Este caso se passa no tempo em que o táxi era regularmente utilizado, tempo em que ninguém havia pensado no transporte de passageiro na garupa de uma moto e nem imaginava a existência futura de uma Uber. Na época, Donizetti tinha um corcel. O automóvel era conhecido nas redondezas pelo barulho singular do escapamento e pela cara sorridente do taxista, residente numa cidadezinha do interior.
Certa vez, o motorista fazia frete para um povoado vizinho, quando avistou um animal caído na beira da estrada. Mesmo em boa velocidade, percebeu que se tratava de um pequeno cão branco, novo ainda.

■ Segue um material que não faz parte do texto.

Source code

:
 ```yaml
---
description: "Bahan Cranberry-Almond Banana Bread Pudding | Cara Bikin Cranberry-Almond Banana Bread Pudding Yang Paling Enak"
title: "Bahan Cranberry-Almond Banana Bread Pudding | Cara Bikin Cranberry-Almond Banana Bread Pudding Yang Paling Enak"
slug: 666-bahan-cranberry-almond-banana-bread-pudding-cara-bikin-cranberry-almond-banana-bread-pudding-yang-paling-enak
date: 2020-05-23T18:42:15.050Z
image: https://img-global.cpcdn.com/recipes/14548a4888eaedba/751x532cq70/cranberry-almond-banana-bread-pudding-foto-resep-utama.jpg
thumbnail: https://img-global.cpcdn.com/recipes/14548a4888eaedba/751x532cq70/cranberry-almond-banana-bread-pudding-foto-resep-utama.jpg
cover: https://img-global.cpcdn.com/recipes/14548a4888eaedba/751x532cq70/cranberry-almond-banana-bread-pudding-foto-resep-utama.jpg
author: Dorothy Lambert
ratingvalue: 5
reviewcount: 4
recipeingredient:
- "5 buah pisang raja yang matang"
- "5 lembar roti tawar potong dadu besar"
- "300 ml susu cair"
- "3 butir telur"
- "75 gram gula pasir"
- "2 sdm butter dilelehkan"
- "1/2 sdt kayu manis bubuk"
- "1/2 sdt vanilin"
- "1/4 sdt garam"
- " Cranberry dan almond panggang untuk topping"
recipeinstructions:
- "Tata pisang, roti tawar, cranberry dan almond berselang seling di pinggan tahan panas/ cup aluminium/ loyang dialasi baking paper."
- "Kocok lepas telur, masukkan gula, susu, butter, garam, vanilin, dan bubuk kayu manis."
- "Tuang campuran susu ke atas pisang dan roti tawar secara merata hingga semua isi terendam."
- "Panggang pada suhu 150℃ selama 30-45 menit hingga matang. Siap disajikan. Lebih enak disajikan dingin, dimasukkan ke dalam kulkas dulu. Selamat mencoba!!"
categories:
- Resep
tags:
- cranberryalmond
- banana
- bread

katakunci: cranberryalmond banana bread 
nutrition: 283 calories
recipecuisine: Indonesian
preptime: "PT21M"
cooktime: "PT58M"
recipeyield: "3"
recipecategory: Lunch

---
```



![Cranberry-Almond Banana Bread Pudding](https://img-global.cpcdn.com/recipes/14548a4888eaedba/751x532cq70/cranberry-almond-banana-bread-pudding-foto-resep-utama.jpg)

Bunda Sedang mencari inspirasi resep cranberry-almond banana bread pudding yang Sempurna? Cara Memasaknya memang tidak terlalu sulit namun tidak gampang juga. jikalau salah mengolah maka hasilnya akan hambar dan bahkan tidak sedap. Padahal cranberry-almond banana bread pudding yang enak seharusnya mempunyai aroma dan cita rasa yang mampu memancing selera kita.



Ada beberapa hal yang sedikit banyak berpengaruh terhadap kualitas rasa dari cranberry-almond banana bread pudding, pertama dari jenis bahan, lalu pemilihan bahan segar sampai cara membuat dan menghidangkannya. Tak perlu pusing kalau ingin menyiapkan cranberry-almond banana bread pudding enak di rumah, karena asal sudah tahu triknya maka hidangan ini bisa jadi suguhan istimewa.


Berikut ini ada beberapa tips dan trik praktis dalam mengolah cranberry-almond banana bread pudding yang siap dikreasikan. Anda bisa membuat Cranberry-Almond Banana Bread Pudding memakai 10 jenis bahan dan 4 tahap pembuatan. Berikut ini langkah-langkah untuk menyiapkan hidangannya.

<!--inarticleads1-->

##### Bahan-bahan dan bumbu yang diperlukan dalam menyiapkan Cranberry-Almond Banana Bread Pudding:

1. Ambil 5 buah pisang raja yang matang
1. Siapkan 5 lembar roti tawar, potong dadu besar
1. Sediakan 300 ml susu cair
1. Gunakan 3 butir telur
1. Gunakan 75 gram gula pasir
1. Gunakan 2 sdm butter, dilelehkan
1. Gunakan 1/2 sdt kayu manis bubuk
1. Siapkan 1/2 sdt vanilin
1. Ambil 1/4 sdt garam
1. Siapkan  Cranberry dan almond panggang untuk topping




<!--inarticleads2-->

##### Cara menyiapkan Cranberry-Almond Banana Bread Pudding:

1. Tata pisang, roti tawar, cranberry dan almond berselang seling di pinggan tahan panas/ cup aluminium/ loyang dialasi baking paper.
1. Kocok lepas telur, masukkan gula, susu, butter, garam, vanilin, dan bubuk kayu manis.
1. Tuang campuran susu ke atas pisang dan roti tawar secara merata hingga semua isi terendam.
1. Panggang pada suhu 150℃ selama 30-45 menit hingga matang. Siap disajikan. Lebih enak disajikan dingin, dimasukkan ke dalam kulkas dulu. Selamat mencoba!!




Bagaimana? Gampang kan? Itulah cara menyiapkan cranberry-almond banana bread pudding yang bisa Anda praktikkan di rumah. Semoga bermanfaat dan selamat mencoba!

O infeliz, atropelado, tentava se arrastar pelo cascalho da via e enfiava-se pela metade no capim. O taxista passou, mas não conseguiu prosseguir. Diminuiu a carreira, parou e voltou a pé ao local. Lá, o cãozinho levantou a cabeça olhando nos olhos daquela inesperada visita. Tentou se erguer, mas em vão; suas pernas traseiras não responderam ao comando do cérebro. Donizetti se agachou, pegou o animal e adentrou por alguns metros o ralo cerrado, colocando-o sob uma lobeira, pequena árvore de poucas folhas, mas o suficiente para proteger do sol aquele coitado ser em seus últimos momentos de vida.
O homem voltou ao carro, girou a chave na ignição e o ressoar do escapamento foi se distanciando até se perder lá na ponta do caminho. O cãozinho dobrou o pescoço, deitando a cabeça naquela terra, sua última morada. Em seus ouvidos, ficou gravado o som daquele automóvel e os olhos de piedade do homem. Algum tempo depois, cerca de uma hora mais ou menos, já ciente de seu triste fim, ouviu novamente o conhecido motor se aproximar. Era mesmo Donizetti que, na volta, resolvera levar o animal, se ainda com vida, até um posto de combustível mais adiante, para ver se alguém dava socorro a ele. No lugar, encontrou um conhecido que residia num sítio por perto. Da estrada podia-se ver o pequeno rancho entre as árvores. Ele se dispôs a cuidar do animal. O sitiante era afeito a uma cachaça, mas naquele dia parecia um pouco mais sóbrio. O taxista deu o caso por encerrado e retornou para casa.
O tempo passou e, meses depois, Donizetti reencontrou o pinguço quase caindo pelas ruas da sua cidade. A pedido dele, resolveu levar o homem à fazendinha onde morava. Foi enorme a surpresa quando encostou o barulhento corcel no terreiro da casa. Um cão branco pulou sobre o veículo, colocando as patas no vidro da janela, latindo e abanando o rabo. Era o mesmo animal que havia socorrido aquele dia na estrada. Ainda mancava um pouco de uma das pernas traseiras, mas estava completamente curado. Com dificuldade, o homem conseguiu abrir a porta e foi abraçado pelo cão que lhe agradecia naquele momento por ter salvado sua vida. Foi um reencontro de enorme emoção para os dois, impossível de relatar aqui devido à inexistência das palavras adequadas.
A senhora da casa, após acomodar o marido num rústico sofá, relatou que o taxista passou a fazer parte daquele lugar, mesmo estando ausente. O cãozinho que aos poucos se recuperou, foi crescendo e não esqueceu o som do carro. Sempre que ouvia o conhecido barulho, corria para o quintal e latia, extravasando seu contentamento, e todos sabiam que o seu benfeitor estava passando lá na estrada. Um caso simples, mas que valoriza a bondade, o amor e a mais pura gratidão. Merece ser contado, ser escrito e lido.